Collect all lines below with the string "Element".
═════ Recorded information ═════
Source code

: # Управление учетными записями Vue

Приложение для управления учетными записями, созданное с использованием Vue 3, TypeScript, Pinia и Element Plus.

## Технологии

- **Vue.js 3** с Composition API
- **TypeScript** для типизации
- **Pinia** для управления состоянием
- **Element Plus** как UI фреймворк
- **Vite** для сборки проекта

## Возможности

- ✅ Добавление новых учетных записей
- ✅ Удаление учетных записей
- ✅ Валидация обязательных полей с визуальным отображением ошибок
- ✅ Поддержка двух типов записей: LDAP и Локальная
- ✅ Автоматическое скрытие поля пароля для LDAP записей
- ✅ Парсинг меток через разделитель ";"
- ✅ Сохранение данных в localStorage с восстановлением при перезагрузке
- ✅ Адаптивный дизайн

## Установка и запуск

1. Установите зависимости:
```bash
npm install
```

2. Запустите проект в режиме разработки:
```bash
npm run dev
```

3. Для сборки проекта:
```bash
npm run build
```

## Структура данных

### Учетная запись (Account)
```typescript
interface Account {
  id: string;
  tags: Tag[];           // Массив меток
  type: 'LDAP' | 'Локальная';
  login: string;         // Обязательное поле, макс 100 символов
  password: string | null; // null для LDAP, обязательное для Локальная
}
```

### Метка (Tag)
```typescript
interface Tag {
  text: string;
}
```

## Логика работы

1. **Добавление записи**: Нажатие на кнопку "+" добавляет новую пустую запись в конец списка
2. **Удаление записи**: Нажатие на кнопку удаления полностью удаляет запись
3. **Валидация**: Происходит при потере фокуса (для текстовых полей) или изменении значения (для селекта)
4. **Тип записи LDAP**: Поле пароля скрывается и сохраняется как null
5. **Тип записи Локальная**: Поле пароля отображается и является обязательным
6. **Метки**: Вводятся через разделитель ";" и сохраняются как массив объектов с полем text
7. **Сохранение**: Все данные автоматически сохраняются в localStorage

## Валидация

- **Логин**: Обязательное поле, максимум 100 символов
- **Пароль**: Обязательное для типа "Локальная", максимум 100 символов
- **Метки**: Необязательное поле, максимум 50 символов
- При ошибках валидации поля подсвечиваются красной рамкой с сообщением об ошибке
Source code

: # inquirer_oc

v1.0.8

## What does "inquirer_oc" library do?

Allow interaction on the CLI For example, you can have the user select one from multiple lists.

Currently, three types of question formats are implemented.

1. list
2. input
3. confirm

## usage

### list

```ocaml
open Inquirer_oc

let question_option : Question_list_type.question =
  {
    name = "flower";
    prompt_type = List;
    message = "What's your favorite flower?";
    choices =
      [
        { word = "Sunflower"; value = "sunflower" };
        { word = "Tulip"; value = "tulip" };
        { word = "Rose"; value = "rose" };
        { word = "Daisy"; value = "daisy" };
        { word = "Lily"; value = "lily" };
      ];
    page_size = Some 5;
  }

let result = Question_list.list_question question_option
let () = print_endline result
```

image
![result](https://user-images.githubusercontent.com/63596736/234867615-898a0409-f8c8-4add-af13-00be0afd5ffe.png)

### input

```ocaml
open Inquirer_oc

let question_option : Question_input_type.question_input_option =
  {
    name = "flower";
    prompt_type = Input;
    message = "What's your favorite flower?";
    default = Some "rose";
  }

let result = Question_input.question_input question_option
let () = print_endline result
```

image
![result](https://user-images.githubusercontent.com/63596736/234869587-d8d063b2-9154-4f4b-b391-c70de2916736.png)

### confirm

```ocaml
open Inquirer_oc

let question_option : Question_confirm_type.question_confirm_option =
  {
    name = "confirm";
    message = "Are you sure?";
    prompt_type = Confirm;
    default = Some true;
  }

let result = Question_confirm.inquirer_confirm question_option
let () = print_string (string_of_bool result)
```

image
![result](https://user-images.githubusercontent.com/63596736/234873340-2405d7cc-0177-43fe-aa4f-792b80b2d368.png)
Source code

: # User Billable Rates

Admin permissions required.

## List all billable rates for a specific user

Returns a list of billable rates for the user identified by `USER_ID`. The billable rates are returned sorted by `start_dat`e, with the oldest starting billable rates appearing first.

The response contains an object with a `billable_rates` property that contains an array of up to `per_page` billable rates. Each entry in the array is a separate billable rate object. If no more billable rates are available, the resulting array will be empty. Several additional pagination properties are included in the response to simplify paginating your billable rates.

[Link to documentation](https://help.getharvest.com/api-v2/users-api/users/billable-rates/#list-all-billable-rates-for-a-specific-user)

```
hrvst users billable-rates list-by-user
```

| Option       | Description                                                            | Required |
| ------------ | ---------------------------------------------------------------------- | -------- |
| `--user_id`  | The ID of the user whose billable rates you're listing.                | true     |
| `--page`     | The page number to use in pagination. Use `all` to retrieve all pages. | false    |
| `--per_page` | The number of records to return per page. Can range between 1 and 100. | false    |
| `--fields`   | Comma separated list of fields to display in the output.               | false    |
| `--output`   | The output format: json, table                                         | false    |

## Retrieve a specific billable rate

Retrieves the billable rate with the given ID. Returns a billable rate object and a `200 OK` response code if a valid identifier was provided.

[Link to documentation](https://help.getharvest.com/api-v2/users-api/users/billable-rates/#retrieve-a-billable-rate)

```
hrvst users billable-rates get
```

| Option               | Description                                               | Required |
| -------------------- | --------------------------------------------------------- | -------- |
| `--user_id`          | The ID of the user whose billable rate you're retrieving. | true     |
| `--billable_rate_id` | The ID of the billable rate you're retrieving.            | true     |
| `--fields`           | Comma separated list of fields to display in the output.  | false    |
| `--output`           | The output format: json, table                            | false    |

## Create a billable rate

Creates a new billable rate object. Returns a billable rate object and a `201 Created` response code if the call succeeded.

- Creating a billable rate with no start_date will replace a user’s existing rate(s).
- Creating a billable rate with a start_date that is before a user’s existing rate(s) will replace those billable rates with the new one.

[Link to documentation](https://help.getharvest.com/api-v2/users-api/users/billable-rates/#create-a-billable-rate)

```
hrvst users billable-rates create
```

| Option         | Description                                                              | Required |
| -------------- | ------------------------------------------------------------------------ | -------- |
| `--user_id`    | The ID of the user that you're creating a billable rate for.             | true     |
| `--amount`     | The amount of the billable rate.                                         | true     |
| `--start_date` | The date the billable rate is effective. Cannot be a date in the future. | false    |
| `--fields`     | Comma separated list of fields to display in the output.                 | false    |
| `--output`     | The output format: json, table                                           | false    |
═════
§ Response to the task:
Приложение для управления учетными записями, созданное с использованием Vue 3, TypeScript, Pinia и Element Plus.
- **Element Plus** как UI фреймворк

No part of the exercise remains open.